SAP (FRA: SAP; NYSE: SAP) released their Q4 2019 earnings with mixed results compared to estimates and softer than expected forecast for 2020.

As one of Europe’s biggest software firms measuring in at a market cap of €145 billion, SAP is an important benchmark in tech outside the U.S. and a key provider of ERP (Enterprise Resource Planning) software to corporations around the world.

The firm reported today that non-IFRS revenues grew 8% compared to the same quarter last year up to €8.05 billion but missed consensus estimates of €8.24 billion.

While growth in new cloud bookings came in at a healthy 19% year over year and cloud revenues growing 35% year over year, the trend of moving enterprise software into the cloud and benefiting from SaaS (Software as a Service) continued to benefit the company. However, the rest of the firm’s revenues from software licenses and support grew at a much more glacial pace of 1% and actually lost 1% if measured in constant currency.

For the fifth year in a row, we delivered on our full year outlook. I am particularly proud of our strong increase in non-IFRS profits and margins while continuing our remarkable top line momentum. This success would not have been possible without the dedication, innovative spirit and discipline of our people.SAP CFO, Luka Mucic

On the profitability front, SAP exceeded analysts expectations, reporting non-IFRS earnings per share of €1.82 compared to estimates of €1.73. Earnings per share were up 21% compared to the same quarter last year which is also thanks to the healthier margins brought in from the shift to cloud services compared to legacy on-premise software.

SAP also updated their guidance for 2020 financial results and this is where the growth and margins from the shift to the cloud run headlong into competition.
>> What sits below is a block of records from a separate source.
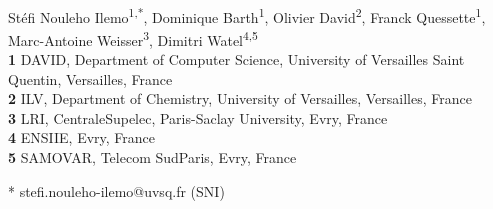 \documentclass[10pt,letterpaper]{article}
\begin{document}
\vspace*{0.2in}

\begin{flushleft}
{\Large
\textbf{} %
}
\newline
\\
Stéfi Nouleho Ilemo\textsuperscript{1,*},
Dominique Barth\textsuperscript{1},
Olivier David\textsuperscript{2},
Franck Quessette\textsuperscript{1},
Marc-Antoine Weisser\textsuperscript{3},
Dimitri Watel\textsuperscript{4,5}
\\
\bigskip
\textbf{1} DAVID, Department of Computer Science, University of Versailles Saint Quentin, Versailles, France
\\
\textbf{2} ILV, Department of Chemistry, University of Versailles, Versailles, France
\\
\textbf{3} LRI, CentraleSupelec, Paris-Saclay University, Evry, France
\\
\textbf{4} ENSIIE, Evry, France
\\
\textbf{5} SAMOVAR, Telecom SudParis, Evry, France
\\
\bigskip

% 
%





* stefi.nouleho-ilemo@uvsq.fr (SNI)

\end{flushleft}
\end{document}
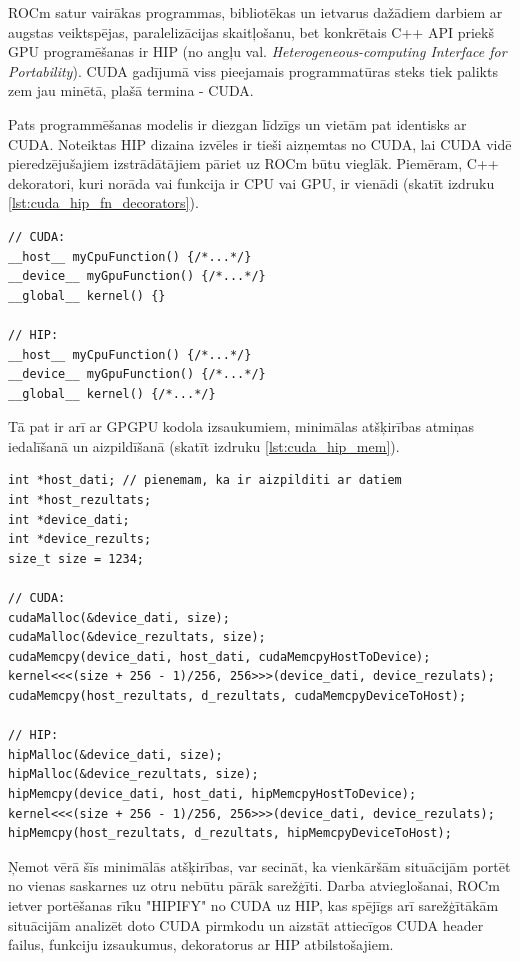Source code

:ROCm satur vairākas programmas, bibliotēkas un ietvarus dažādiem darbiem ar
augstas veiktspējas, paralelizācijas skaitļošanu, bet konkrētais C++ API priekš
GPU programēšanas ir HIP (no angļu val. \textit{Heterogeneous-computing
Interface for Portability}).\cite{HIP_docs} CUDA gadījumā viss pieejamais
programmatūras steks tiek palikts zem jau minētā, plašā termina - CUDA.

Pats programmēšanas modelis ir diezgan līdzīgs un vietām pat identisks ar
CUDA. Noteiktas HIP dizaina izvēles ir tieši aizņemtas no CUDA, lai CUDA vidē
pieredzējušajiem izstrādātājiem pāriet uz ROCm būtu vieglāk. Piemēram, C++
dekoratori, kuri norāda vai funkcija ir CPU vai GPU, ir vienādi (skatīt 
izdruku \ref{lst:cuda_hip_fn_decorators}).

\begin{lstlisting}[caption={CUDA un HIP funkciju definīciju salīdzinājums},
  label=lst:cuda_hip_fn_decorators,
  captionpos=t
]
// CUDA:
__host__ myCpuFunction() {/*...*/}
__device__ myGpuFunction() {/*...*/}
__global__ kernel() {}

// HIP:
__host__ myCpuFunction() {/*...*/}
__device__ myGpuFunction() {/*...*/}
__global__ kernel() {/*...*/}
\end{lstlisting}

Tā pat ir arī ar GPGPU kodola izsaukumiem, minimālas atšķirības atmiņas
iedalīšanā un aizpildīšanā (skatīt izdruku \ref{lst:cuda_hip_mem}).

\begin{lstlisting}[caption={CUDA un HIP kodola darbināšanas, atmiņas API
    izsaukumu salīdzinājums},
  label=lst:cuda_hip_mem,
  captionpos=t
]
int *host_dati; // pienemam, ka ir aizpilditi ar datiem
int *host_rezultats;
int *device_dati;
int *device_rezults;
size_t size = 1234;

// CUDA:
cudaMalloc(&device_dati, size);
cudaMalloc(&device_rezultats, size);
cudaMemcpy(device_dati, host_dati, cudaMemcpyHostToDevice);
kernel<<<(size + 256 - 1)/256, 256>>>(device_dati, device_rezulats);
cudaMemcpy(host_rezultats, d_rezultats, cudaMemcpyDeviceToHost);

// HIP:
hipMalloc(&device_dati, size);
hipMalloc(&device_rezultats, size);
hipMemcpy(device_dati, host_dati, hipMemcpyHostToDevice);
kernel<<<(size + 256 - 1)/256, 256>>>(device_dati, device_rezulats);
hipMemcpy(host_rezultats, d_rezultats, hipMemcpyDeviceToHost);
\end{lstlisting}

Ņemot vērā šīs minimālās atšķirības, var secināt, ka vienkāršām situācijām portēt no vienas saskarnes
uz otru nebūtu pārāk sarežģīti. Darba atvieglošanai, ROCm ietver portēšanas rīku "HIPIFY" 
\cite{HIPIFY_github} no CUDA uz HIP,
kas spējīgs arī sarežģītākām situācijām analizēt doto CUDA pirmkodu un aizstāt attiecīgos CUDA
header failus, funkciju izsaukumus, dekoratorus ar HIP atbilstošajiem.

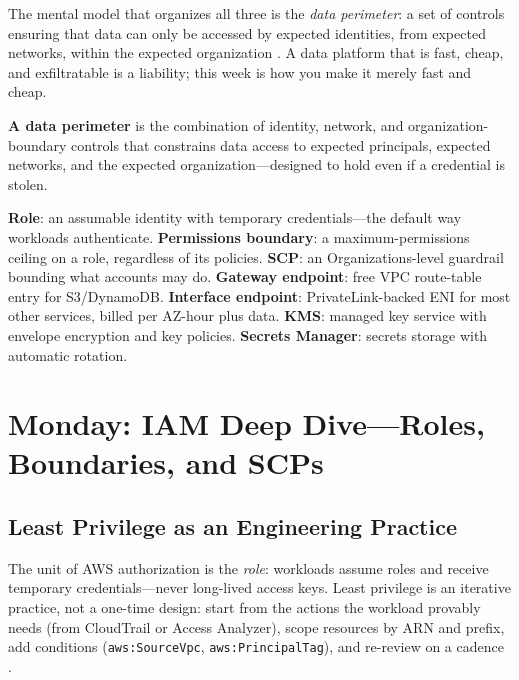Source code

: The mental model that organizes all three is the \emph{data perimeter}: a set of controls ensuring that data can only be accessed by expected identities, from expected networks, within the expected organization \cite{awsIAMDocs}. A data platform that is fast, cheap, and exfiltratable is a liability; this week is how you make it merely fast and cheap.

\begin{definitionbox}
\textbf{A data perimeter} is the combination of identity, network, and organization-boundary controls that constrains data access to expected principals, expected networks, and the expected organization---designed to hold even if a credential is stolen.
\end{definitionbox}

\begin{keyterms}
\textbf{Role}: an assumable identity with temporary credentials---the default way workloads authenticate. \textbf{Permissions boundary}: a maximum-permissions ceiling on a role, regardless of its policies. \textbf{SCP}: an Organizations-level guardrail bounding what accounts may do. \textbf{Gateway endpoint}: free VPC route-table entry for S3/DynamoDB. \textbf{Interface endpoint}: PrivateLink-backed ENI for most other services, billed per AZ-hour plus data. \textbf{KMS}: managed key service with envelope encryption and key policies. \textbf{Secrets Manager}: secrets storage with automatic rotation.
\end{keyterms}

\section{Monday: IAM Deep Dive---Roles, Boundaries, and SCPs}
\subsection{Least Privilege as an Engineering Practice}
The unit of AWS authorization is the \emph{role}: workloads assume roles and receive temporary credentials---never long-lived access keys. Least privilege is an iterative practice, not a one-time design: start from the actions the workload provably needs (from CloudTrail or Access Analyzer), scope resources by ARN and prefix, add conditions (\texttt{aws:SourceVpc}, \texttt{aws:PrincipalTag}), and re-review on a cadence \cite{awsIAMDocs}.

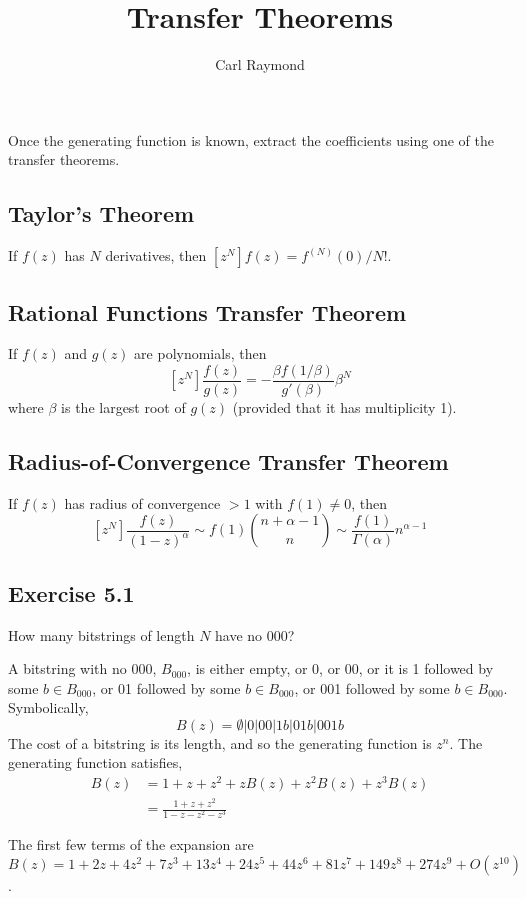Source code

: \documentclass[11pt, oneside]{article}   	%
\title{Transfer Theorems}
\author{Carl Raymond}
\begin{document}
\maketitle

Once the generating function is known, extract the coefficients using one of the transfer theorems.

\subsection*{Taylor's Theorem}
If $f(z)$ has $N$ derivatives, then $[z^N]f(z) = f^{(N)}(0)/N!$.

\subsection*{Rational Functions Transfer Theorem}
If $f(z)$ and $g(z)$ are polynomials, then
\[
	[z^N]\frac{f(z)}{g(z)} = - \frac{\beta f(1/\beta)}{g'(\beta)} \beta^N
\]
where $\beta$ is the largest root of $g(z)$ (provided that it has multiplicity 1).

\subsection*{Radius-of-Convergence Transfer Theorem}
If $f(z)$ has radius of convergence $> 1$ with $f(1) \ne 0$, then
\[
	\left[ z^N \right] \frac{f(z)}{(1-z)^\alpha} \sim f(1)\binom{n+\alpha-1}{n} \sim \frac{f(1)}{\Gamma(\alpha)} n^{\alpha-1}
\]

\subsection*{Exercise 5.1}
How many bitstrings of length $N$ have no $000$?

A bitstring with no $000$, $B_{000}$, is either empty, or 0, or 00, or it is 1 followed by some $b \in B_{000}$, or 01 followed by some  $b \in B_{000}$,
or 001 followed by some $b \in B_{000}$.  Symbolically,
\[
	B(z) = \emptyset   | 0 | 00 | 1b | 01b | 001b
\]
The cost of a bitstring is its length, and so the generating function is $z^n$. The generating function satisfies,
\begin{align*}
	B(z) &= 1 + z + z^2 + zB(z) + z^2B(z) + z^3B(z) \\
		&= \frac{1+z+z^2}{1-z-z^2-z^3}
\end{align*}

The first few terms of the expansion are $B(z) = 1 + 2z + 4z^2 + 7z^3 + 13z^4 + 24z^5 + 44z^6 + 81z^7 + 149z^8 + 274z^9 + O(z^{10})$.
\end{document}
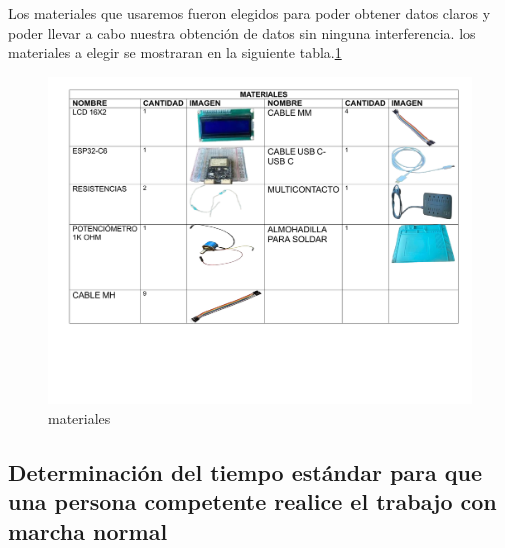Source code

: Los materiales que usaremos fueron elegidos para poder obtener datos claros y poder llevar a cabo nuestra obtención de datos sin ninguna interferencia. los materiales a elegir se mostraran en la siguiente tabla.\ref{fig:materiales}
\begin{figure}[H]
    \centering
    \includegraphics[scale=0.30]{13/img/materiales.pdf}
    \caption{materiales}
    \label{fig:materiales}
\end{figure}
% 
\subsection{Determinación del tiempo estándar para que una persona competente realice el trabajo con marcha normal}

% 
% 



% 
%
The company expects cloud revenues of between €8.7 to €9 billion (growth of 24-28%) and total revenues of between €29.2 to €29.7 billion (growth of 6%-8%).

The slowdown in growth of the cloud revenues for the coming year is a sure sign that competition in enterprise SaaS from the likes of Salesforce (NYSE: CRM) and Workday (NASDAQ: WDAY) is intensifying.

SAP’s stock had a solid 2019 posting a 36% gain which was slightly higher than the 31% return on the overall S&P 500. The European software maker’s stock was hurt, however, in trading on the Frankfurt exchange after releasing earnings down 3.5% at the time of publishing.

The market loves software stock but only if growth and margins keep growing and while SAP kept the market happy in 2019, the 2020 guidance from the company has added a note of caution to investors.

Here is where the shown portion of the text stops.